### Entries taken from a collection
»»

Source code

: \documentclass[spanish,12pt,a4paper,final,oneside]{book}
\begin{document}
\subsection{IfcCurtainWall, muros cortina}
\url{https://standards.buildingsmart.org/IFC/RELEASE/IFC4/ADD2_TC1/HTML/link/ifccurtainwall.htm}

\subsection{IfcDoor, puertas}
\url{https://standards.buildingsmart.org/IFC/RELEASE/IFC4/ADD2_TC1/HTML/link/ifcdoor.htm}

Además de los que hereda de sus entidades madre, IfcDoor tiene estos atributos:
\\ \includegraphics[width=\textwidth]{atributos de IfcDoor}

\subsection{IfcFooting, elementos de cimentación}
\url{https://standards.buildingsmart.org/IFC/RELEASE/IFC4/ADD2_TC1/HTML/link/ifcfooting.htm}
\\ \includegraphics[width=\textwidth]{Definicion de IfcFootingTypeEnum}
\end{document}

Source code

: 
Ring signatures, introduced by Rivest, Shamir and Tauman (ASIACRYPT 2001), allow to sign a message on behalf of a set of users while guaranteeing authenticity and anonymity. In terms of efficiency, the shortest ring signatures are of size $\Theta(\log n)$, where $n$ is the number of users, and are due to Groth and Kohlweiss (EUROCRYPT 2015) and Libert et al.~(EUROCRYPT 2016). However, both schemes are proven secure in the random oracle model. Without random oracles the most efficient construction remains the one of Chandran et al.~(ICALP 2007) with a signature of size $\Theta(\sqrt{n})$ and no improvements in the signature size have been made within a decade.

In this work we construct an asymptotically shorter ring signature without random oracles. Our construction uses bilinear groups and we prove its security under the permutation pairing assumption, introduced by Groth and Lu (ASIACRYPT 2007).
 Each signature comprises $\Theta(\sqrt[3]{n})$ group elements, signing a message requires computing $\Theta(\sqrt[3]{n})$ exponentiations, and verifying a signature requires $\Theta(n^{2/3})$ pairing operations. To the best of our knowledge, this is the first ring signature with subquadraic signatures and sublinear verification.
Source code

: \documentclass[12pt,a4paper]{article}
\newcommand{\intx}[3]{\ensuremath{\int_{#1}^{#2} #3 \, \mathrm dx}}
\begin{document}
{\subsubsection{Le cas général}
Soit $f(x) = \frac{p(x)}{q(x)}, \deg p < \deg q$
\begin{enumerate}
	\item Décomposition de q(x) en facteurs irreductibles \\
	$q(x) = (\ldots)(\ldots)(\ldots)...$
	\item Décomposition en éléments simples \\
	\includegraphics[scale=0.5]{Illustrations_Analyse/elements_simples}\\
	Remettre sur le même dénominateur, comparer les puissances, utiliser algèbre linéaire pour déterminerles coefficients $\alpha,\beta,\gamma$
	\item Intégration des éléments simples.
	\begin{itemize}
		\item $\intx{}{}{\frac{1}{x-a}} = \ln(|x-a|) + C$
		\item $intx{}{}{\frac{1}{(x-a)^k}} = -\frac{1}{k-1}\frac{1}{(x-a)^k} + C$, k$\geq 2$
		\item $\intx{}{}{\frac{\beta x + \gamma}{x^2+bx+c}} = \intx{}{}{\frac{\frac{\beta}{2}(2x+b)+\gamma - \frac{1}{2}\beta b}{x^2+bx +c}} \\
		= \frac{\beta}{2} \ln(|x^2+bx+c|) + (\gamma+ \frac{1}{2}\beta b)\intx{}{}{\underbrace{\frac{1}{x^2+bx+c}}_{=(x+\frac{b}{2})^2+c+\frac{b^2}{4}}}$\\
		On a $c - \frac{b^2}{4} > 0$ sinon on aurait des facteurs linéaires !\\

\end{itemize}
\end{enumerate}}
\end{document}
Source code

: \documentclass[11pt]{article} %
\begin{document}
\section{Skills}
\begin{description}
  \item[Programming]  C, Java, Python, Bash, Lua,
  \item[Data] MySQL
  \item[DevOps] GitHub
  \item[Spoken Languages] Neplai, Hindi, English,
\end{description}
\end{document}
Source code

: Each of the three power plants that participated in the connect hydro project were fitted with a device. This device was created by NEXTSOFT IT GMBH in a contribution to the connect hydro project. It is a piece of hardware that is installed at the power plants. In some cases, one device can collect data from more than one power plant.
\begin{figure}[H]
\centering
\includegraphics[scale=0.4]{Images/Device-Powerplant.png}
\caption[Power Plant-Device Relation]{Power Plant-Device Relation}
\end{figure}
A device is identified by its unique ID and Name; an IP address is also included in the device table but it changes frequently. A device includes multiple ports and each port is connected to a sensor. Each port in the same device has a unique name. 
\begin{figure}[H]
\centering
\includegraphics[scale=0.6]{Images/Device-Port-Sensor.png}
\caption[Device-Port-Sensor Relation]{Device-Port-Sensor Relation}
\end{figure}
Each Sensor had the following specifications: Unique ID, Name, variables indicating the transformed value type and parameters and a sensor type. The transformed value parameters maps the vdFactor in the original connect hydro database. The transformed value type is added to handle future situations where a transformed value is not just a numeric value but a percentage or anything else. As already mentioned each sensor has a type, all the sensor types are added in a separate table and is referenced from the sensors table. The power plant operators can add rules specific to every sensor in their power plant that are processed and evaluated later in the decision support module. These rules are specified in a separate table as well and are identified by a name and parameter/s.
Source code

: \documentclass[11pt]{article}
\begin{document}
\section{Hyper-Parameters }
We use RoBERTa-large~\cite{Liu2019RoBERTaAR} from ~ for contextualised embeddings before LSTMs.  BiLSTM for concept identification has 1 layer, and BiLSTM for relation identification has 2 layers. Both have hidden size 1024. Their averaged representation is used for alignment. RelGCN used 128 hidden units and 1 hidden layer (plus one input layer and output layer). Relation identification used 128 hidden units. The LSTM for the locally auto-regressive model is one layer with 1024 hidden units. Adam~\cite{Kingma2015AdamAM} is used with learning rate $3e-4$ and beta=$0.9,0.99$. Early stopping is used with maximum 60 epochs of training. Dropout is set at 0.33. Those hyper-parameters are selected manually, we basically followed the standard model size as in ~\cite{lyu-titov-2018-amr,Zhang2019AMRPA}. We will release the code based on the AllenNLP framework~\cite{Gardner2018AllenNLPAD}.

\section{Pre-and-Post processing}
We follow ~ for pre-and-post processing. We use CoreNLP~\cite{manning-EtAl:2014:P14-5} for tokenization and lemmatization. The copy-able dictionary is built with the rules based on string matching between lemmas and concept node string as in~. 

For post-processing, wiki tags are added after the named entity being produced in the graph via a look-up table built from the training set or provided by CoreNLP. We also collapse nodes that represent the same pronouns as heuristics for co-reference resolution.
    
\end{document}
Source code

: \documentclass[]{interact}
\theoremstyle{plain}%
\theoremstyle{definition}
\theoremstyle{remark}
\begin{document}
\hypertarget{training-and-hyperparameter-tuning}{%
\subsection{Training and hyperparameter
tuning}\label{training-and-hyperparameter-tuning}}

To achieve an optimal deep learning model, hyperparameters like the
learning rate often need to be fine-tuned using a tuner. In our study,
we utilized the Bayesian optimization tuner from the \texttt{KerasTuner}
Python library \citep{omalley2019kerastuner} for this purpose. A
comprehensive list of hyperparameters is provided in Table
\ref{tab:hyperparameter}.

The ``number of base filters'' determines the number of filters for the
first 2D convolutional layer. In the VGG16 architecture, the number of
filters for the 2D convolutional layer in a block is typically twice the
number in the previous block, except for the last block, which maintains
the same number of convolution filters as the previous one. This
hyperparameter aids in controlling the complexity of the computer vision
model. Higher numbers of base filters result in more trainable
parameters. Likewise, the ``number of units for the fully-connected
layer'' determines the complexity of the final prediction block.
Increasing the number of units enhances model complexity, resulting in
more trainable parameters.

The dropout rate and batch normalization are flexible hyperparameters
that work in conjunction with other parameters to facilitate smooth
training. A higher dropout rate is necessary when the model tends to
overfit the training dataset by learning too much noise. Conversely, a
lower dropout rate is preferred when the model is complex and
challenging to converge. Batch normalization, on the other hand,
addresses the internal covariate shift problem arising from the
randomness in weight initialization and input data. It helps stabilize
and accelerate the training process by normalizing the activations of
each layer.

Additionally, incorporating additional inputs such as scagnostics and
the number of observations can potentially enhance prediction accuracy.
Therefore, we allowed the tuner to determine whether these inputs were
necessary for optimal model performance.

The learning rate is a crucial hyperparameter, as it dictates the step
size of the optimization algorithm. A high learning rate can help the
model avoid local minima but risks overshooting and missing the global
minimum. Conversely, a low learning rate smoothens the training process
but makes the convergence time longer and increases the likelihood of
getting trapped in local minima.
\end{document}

««

### WHAT YOU SHOULD DO
Only a number is expected in reply: how many lines of the entries hold the word "width"?

### RESPONSE TO THE EXERCISE
2